— On nous a donné à entendre », reprit Théophile, « que cette promiscuité avec des comédiens pourrait faire jaser sur ma fille. Et même…

— Et même ?… » répéta Claircœur.

— « Et même faire naître en elle certaines idées, dévelouter son innocence. Le laisser-aller de ces gens-là…

— Assez, Théophile, assez !… je vous en prie !… Vous ne songez pas à ce que vous dites !… »

La révolte, pour être tardive, n’en bouillonnait que plus violemment. Mais la femme, ainsi jetée hors d’elle-même, se défiait de ses impulsions. Elle savait qu’à force de ménager les autres, elle s’était ôté le droit d’effleurer seulement leur orgueil ou leur sensibilité. De sa part, la moindre riposte un peu vive devenait une injure. Et, comme elle ne puisait le courage de s’affirmer que dans la douleur ou la colère, toute réaction de sa personnalité, même devant la pire injustice, lui donnait l’air de passer les bornes, et mettait les torts de son côté.

Qu’eût-elle dit, en effet, qui n’eût été terrible, qui n’eût fait éclater les rugissements des deux époux ? La vision de sa sœur mourante fulgurait en elle.

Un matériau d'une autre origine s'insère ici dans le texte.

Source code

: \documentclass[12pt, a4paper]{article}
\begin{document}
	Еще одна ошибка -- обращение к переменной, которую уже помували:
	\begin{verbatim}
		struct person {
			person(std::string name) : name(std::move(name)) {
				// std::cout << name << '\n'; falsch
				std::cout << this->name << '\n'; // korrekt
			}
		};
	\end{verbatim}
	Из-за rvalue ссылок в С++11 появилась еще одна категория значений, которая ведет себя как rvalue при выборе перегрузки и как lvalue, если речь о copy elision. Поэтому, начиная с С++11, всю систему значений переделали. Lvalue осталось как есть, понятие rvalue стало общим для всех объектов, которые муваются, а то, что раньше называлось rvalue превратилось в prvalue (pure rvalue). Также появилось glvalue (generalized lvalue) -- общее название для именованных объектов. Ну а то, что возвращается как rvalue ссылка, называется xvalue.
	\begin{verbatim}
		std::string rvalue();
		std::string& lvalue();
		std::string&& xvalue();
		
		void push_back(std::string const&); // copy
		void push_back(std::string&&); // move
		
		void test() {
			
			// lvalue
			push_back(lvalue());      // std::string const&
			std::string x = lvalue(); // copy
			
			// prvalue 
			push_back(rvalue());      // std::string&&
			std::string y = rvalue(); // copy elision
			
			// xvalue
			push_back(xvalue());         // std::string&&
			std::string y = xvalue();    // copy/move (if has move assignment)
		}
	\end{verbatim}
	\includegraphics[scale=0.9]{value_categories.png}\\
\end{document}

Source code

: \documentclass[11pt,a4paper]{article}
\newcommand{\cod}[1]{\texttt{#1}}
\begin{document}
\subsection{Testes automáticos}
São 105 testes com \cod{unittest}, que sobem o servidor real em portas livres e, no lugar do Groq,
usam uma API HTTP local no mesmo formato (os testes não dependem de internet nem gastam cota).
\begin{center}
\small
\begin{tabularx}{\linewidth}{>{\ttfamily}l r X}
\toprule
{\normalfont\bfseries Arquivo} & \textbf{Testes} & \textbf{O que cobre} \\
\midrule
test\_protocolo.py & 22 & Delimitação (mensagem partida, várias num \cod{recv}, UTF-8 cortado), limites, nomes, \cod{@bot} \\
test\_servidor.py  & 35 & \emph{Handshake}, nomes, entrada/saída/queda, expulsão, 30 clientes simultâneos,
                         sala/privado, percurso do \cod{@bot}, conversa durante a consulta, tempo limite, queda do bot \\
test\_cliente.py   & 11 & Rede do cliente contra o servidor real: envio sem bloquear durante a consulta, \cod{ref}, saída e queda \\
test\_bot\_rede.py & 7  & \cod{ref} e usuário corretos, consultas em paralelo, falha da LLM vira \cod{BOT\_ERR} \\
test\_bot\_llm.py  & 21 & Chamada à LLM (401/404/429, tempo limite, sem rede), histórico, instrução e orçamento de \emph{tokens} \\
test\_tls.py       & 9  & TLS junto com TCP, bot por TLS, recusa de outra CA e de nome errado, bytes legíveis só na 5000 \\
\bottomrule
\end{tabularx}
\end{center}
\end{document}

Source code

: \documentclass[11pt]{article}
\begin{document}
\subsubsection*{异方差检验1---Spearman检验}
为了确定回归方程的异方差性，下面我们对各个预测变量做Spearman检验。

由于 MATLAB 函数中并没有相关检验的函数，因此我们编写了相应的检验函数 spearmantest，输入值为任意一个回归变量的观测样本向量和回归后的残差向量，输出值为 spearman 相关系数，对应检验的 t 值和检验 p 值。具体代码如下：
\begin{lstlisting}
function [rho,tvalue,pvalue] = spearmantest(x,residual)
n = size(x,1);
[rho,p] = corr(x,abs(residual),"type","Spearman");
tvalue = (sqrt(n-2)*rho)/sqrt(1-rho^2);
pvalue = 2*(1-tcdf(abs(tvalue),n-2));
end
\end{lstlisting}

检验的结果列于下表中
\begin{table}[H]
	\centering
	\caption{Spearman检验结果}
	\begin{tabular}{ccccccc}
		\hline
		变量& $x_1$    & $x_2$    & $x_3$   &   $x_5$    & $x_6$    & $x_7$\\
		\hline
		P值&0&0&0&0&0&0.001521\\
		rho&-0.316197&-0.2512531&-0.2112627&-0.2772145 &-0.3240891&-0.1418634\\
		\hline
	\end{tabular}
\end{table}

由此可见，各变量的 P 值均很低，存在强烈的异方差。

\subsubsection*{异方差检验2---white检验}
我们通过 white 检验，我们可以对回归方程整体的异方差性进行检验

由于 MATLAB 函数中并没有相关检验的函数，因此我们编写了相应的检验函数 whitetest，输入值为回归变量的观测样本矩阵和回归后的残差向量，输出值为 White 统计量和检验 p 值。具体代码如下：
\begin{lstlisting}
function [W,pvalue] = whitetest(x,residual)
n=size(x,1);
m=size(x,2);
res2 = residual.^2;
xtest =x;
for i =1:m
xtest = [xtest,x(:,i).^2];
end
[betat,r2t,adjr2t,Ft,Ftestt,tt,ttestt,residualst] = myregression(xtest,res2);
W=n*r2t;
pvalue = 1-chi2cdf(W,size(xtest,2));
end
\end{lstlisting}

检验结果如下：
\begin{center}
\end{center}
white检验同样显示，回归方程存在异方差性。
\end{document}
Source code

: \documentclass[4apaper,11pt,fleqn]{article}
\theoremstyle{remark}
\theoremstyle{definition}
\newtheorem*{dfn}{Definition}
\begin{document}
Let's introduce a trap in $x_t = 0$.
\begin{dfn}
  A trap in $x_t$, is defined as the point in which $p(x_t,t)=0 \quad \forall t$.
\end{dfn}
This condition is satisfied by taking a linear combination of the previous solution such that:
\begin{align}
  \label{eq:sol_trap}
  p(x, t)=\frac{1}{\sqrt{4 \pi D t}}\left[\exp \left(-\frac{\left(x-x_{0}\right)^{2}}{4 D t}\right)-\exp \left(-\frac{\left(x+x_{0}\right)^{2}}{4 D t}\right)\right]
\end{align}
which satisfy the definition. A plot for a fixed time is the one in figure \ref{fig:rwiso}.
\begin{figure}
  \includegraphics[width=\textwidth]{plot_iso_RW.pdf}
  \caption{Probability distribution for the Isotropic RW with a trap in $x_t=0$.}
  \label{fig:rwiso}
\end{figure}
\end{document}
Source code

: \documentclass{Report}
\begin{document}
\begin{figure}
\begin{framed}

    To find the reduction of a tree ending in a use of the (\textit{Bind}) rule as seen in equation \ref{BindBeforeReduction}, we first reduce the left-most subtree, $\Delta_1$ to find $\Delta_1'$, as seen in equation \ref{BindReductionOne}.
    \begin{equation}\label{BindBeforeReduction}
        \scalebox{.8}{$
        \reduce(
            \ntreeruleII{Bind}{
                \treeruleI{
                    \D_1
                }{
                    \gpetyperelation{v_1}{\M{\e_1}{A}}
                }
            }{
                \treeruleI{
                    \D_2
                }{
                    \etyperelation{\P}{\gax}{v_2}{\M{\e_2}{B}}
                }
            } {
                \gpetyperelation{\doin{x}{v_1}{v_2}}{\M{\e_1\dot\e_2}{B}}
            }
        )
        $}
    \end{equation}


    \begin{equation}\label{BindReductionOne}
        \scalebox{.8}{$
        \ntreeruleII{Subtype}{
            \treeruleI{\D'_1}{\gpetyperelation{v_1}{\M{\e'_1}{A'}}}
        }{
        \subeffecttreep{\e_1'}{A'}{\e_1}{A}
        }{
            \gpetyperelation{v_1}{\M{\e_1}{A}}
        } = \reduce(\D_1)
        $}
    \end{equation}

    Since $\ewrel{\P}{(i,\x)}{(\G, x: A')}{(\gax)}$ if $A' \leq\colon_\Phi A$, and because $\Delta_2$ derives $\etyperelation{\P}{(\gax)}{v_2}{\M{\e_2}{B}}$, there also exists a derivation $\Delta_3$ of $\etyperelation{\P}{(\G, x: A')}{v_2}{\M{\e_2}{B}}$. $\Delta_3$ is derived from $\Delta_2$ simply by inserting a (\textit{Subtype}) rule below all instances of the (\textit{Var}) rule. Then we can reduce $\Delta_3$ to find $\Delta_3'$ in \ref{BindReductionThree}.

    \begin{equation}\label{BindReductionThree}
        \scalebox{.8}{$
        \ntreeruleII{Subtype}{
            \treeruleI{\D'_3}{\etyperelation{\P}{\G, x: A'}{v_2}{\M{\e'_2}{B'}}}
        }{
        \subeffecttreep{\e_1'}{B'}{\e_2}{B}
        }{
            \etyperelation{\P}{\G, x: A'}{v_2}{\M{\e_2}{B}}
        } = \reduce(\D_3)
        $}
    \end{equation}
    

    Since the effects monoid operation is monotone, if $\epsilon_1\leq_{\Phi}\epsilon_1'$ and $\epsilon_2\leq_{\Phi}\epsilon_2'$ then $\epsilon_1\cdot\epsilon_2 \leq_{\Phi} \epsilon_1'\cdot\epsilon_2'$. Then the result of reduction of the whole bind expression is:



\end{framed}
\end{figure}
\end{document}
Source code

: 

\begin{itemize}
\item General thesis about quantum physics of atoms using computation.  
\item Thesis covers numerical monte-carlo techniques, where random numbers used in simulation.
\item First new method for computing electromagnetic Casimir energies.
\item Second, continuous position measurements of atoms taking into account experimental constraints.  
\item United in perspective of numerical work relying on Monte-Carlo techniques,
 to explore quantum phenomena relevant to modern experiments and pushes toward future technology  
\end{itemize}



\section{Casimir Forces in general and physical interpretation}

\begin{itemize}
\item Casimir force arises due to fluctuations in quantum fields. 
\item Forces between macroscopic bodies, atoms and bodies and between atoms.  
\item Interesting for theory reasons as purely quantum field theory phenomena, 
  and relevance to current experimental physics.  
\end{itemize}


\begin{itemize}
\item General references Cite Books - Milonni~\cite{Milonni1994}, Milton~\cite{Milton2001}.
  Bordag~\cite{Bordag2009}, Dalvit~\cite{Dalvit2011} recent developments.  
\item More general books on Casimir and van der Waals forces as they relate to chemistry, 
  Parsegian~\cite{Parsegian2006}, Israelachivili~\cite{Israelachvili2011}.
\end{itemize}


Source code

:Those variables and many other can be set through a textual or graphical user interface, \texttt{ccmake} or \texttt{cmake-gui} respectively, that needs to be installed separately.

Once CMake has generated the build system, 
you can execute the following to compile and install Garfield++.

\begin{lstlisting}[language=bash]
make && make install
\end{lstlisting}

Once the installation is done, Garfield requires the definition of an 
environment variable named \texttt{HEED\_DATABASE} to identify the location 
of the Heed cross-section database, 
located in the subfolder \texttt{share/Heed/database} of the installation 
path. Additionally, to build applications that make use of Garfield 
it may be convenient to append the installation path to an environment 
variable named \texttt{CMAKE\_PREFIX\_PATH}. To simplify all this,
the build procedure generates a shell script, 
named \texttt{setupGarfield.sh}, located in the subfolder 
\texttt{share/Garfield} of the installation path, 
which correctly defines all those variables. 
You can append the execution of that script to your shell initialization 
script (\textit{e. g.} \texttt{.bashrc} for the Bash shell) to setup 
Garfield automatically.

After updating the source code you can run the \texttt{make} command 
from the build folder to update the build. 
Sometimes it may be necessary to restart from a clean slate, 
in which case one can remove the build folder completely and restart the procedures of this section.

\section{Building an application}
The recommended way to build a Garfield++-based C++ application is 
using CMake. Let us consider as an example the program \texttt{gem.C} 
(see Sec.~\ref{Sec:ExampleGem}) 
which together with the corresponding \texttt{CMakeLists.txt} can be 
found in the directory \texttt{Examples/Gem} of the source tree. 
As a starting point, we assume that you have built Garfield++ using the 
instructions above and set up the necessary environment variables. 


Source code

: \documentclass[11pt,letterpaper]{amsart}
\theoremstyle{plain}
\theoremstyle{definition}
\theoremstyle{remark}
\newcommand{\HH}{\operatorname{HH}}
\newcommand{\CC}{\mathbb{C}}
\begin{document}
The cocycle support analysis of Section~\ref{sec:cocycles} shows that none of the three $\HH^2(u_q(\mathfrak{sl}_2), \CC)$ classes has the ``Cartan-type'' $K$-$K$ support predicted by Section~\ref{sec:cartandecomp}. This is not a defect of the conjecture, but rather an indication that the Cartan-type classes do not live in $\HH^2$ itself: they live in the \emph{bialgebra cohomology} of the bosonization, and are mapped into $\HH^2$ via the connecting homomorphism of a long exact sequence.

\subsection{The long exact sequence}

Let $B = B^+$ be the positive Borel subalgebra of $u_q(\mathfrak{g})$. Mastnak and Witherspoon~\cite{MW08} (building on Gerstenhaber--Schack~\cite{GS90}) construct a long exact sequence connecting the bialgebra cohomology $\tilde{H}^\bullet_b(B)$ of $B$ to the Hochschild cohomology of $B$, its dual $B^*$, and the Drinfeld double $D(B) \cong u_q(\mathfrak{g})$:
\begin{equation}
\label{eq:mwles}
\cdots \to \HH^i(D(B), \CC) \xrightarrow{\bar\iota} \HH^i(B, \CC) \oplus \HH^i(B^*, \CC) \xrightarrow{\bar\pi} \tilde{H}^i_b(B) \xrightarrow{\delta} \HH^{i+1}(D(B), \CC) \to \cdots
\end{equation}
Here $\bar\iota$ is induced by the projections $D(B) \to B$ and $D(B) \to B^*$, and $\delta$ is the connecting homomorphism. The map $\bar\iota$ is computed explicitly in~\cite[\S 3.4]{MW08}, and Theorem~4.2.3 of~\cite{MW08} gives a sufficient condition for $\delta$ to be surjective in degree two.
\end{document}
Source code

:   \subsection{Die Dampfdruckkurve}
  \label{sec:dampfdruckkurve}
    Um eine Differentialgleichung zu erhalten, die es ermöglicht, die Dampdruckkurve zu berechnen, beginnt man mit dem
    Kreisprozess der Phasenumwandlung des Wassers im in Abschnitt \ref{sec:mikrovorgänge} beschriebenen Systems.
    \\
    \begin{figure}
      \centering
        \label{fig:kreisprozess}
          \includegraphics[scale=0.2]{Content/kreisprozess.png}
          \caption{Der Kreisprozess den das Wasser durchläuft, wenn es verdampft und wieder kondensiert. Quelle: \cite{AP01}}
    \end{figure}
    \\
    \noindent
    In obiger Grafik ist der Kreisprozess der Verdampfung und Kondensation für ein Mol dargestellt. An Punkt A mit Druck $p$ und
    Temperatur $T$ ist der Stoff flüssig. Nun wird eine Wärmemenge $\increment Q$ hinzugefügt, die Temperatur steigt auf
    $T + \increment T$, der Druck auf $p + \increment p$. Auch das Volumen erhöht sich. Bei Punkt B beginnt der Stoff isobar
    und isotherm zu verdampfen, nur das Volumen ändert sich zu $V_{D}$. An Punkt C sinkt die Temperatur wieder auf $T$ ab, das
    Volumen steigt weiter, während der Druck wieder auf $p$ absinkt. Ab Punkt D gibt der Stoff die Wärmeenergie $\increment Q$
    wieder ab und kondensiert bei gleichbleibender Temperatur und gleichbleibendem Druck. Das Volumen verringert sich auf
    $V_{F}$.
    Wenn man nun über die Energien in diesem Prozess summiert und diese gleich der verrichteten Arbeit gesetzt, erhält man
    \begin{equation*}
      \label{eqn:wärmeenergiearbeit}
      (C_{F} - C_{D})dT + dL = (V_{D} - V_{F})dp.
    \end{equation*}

Puis, c’était la longue période noire de sa solitude avec l’enfant abandonnée. La lutte pour la vie… Et cette petite… cette chère petite… sa Gilberte, à elle… On osait !… Des larmes de fureur et de chagrin la suffoquèrent. Et elle s’en voulut de pleurer, comme d’une défaite.

— « Ma pauvre amie… ne vous mettez pas dans cet état. Voyez les choses telles qu’elles sont. »

Parmi des sanglots, comme une coupable qui s’excuse, — et elle en avait conscience, et l’humiliation la convulsait, — celle qui arborait un nom de paladin, la sociétaire influente des Trente mille lignes, la providence des recettes au Petit Quotidien, plaida sa propre cause devant les faces glaciales de son pseudo beau-frère et de sa soi-disant belle-sœur. Ce faisant, elle éprouvait un âcre mécontentement de soi-même, car n’était-ce pas reconnaître leur supériorité morale et la légitimité de leur intervention ?

Comment pouvaient-ils supposer que Gilberte ne fût pas chez elle en sécurité, comme chez la plus soucieuse, la plus ombrageuse des mères ? La jeune fille ne l’accompagnait pas au théâtre. Elle n’assisterait pas aux répétitions. Elle ne fréquentait pas « des comédiens », n’était pas exposée au « laisser-aller de ces gens-là ». Elle voyait M. Fagueyrat. Mais M. Fagueyrat était un homme d’une éducation parfaite, d’une tenue irréprochable…

Louise et Théophile échangèrent un furtif sourire.